The Nittany Lion defensive coordinator said his unit is built on applying never-ending pressure and challenging every route in the passing game. And the coach thinks this year’s secondary has the ability to do that with speed at cornerback in Trevor Williams and Grant Haley, and a converted safety in Jordan Lucas who can cover slot receivers and play multiple roles depending on the scheme.
And there’s sophomore Marcus Allen, who has established himself as the “quarterback of the defense.”
Shoop said this year’s defense will take on its own identity, and the defensive backs are primed to play a key role in that process.
“I feel like this is the most talent we’ve had in the secondary position for a while,” Williams said.
Shoop expressed his excitement about the team’s depth at cornerback going into the season, mentioning Christian Campbell, Amani Oruwariye, Garrett Taylor and John Reid and saying Penn State has the ability to play five or six defensive backs at a time. Haley played in 13 games and Campbell played in 10 games with one start at cornerback last season. Williams and Lucas, both seniors, are the veterans of the secondary, and Allen is coming off a standout freshman campaign.
On a dominant defense with stars at each position group, Shoop said Williams is overlooked.
The senior cornerback started his Penn State career as a wide receiver, making 10 catches as a freshman in 2012. He was open to moving to the defensive side of the ball and started six games at cornerback as a sophomore.
Last season, Williams started 12 games and was an All-Big Ten honorable mention selection.
“I always felt I was going to get used to the position at one point and stand out,” Williams said. “That’s what I came here — to play big-time football and be a big-time player, just take advantage of any opportunities I had to get better as a player and get my teammates better.”
Shoop thinks the quiet cornerback could play at the next level.
“He studies the game hard,” Shoop said. “He’s watched some of the top corners in the NFL, asks good questions, very thoughtful in his approach. He’s bigger, stronger and faster than he was a year ago, and I think if he has the type of season he’s capable of having, he’ll get himself into the discussion as being a draftable prospect.”
Allen has already generated discussion about his potential at the next level.
The safety started the final seven games last season and finished tied with Lucas for third on the team with 58 tackles. Allen stepped into a starting role after Ryan Keiser suffered a season-ending injury.
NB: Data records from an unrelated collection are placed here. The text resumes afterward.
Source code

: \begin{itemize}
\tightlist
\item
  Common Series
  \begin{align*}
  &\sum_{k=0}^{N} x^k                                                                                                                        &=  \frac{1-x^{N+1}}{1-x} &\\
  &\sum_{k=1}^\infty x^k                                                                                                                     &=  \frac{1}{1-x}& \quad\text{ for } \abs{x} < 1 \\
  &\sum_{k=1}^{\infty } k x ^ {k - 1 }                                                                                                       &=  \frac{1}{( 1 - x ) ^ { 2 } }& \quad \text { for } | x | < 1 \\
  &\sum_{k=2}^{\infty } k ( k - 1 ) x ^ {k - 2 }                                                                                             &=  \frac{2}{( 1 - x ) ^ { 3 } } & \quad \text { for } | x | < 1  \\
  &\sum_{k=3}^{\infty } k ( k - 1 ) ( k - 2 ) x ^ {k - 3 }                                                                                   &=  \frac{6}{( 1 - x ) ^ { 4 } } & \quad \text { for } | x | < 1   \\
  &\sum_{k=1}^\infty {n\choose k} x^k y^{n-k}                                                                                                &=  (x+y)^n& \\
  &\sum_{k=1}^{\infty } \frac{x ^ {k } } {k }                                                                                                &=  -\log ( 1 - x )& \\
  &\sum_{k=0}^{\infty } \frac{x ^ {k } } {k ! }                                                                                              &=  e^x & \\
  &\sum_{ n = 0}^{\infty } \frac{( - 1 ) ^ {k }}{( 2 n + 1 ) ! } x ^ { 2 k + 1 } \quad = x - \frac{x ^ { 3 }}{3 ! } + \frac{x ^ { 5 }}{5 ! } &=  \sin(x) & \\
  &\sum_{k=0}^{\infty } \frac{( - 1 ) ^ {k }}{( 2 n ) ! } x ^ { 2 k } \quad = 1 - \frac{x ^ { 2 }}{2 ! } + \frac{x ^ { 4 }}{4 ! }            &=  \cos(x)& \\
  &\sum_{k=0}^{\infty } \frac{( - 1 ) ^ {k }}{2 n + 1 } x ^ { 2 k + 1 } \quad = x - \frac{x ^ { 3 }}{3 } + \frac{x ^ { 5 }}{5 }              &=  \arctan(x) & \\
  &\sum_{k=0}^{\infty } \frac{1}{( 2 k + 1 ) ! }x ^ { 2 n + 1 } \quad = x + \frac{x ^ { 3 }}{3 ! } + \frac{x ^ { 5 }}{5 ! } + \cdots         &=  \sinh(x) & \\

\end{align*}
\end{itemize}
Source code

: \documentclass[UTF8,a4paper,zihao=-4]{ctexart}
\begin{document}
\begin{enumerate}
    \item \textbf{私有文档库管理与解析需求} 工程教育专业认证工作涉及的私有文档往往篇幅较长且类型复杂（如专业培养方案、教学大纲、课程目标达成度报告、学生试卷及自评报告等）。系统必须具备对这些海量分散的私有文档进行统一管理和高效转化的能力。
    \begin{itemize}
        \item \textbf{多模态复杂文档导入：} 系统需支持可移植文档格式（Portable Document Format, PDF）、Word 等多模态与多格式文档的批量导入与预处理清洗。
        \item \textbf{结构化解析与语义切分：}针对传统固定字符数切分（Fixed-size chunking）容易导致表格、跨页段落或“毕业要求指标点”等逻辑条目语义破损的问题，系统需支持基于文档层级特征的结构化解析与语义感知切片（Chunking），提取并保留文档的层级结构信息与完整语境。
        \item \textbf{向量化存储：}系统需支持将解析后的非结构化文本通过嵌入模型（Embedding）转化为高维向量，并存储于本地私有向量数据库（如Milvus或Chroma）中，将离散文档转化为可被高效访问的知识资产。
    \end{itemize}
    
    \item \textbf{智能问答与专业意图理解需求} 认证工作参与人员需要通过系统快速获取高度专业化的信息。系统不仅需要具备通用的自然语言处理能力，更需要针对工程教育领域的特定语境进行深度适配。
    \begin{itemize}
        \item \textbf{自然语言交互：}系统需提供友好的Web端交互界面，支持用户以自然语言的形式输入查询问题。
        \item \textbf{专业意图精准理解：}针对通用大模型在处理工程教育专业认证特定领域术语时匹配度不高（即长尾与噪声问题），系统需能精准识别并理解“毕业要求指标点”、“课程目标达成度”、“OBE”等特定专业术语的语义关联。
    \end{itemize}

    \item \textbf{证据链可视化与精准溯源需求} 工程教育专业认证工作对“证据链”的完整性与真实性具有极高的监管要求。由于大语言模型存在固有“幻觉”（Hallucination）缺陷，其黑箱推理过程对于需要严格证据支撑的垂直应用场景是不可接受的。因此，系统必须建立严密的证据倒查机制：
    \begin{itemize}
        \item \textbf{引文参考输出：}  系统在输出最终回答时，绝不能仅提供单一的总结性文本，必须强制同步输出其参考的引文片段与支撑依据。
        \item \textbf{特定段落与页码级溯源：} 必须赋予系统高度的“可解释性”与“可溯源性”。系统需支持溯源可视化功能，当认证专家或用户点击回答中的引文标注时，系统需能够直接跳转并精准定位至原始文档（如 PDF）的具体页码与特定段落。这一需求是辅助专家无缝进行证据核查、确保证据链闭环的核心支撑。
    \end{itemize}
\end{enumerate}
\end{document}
He made his debut against Ohio State.
Allen admitted he was nervous when he learned he’d be starting against the eventual national champions. But the nerves quickly disappeared and Allen made 11 tackles in the Nittany Lions’ 31-24 loss in double overtime to the Buckeyes.
“That’s the reason they recruited me — to play to that level (against) the elite,” Allen said.
Shoop said Allen caught the attention of former NFL coach Jim Haslett when he started working with the program as a consultant. Shoop said Allen knows his strengths and weakness — he’s working to improve his ball skills — and he’s impressed his coaches and teammates going into the season.
“Marcus Allen has done a great job,” Shoop said. “He’s the undisputed quarterback of the defense. He probably is a lot to the defense what Christian (Hackenberg) is to the offense. He’s very vocal. He understands the defense inside and out.”
Williams and Lucas also provide experience in the unit.
This year, Lucas will play safety after starting at cornerback the last two seasons. With his knowledge, Williams said he’s in position to help Haley and Campbell, while Lucas can mentor the younger safeties.
“Once we leave,” Williams said, “they’ll be in position to help the young guys after them.”